• Information supplied
=== Begin Enclosure ===
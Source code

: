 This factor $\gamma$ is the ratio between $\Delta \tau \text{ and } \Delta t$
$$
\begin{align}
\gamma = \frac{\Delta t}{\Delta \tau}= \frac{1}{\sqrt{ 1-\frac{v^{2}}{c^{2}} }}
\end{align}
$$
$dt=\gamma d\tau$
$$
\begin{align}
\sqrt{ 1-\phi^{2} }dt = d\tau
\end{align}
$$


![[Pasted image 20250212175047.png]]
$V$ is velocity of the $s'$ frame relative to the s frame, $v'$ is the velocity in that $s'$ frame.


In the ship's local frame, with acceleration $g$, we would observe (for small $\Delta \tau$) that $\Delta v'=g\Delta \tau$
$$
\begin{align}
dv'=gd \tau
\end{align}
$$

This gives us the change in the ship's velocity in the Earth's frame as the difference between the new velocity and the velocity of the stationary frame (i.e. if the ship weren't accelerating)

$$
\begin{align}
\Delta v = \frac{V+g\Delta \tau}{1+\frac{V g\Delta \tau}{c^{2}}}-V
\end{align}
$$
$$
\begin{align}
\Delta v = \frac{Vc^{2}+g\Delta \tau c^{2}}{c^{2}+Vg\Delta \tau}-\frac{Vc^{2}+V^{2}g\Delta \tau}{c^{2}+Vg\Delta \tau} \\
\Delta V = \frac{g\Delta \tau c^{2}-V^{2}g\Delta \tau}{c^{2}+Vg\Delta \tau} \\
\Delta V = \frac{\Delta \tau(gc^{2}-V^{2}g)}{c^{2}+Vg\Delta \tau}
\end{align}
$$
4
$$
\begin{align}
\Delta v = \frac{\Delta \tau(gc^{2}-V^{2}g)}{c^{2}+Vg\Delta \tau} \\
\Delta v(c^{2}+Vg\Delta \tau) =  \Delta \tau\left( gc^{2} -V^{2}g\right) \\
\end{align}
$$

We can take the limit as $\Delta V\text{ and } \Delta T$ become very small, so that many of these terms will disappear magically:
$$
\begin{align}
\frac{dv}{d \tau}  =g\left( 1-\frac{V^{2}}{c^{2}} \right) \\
=== End Enclosure ===
• Work request
A copy of each line above that holds the word "gamma" is the expected answer.

• Response to the task
: This factor $\gamma$ is the ratio between $\Delta \tau \text{ and } \Delta t$
\gamma = \frac{\Delta t}{\Delta \tau}= \frac{1}{\sqrt{ 1-\frac{v^{2}}{c^{2}} }}
$dt=\gamma d\tau$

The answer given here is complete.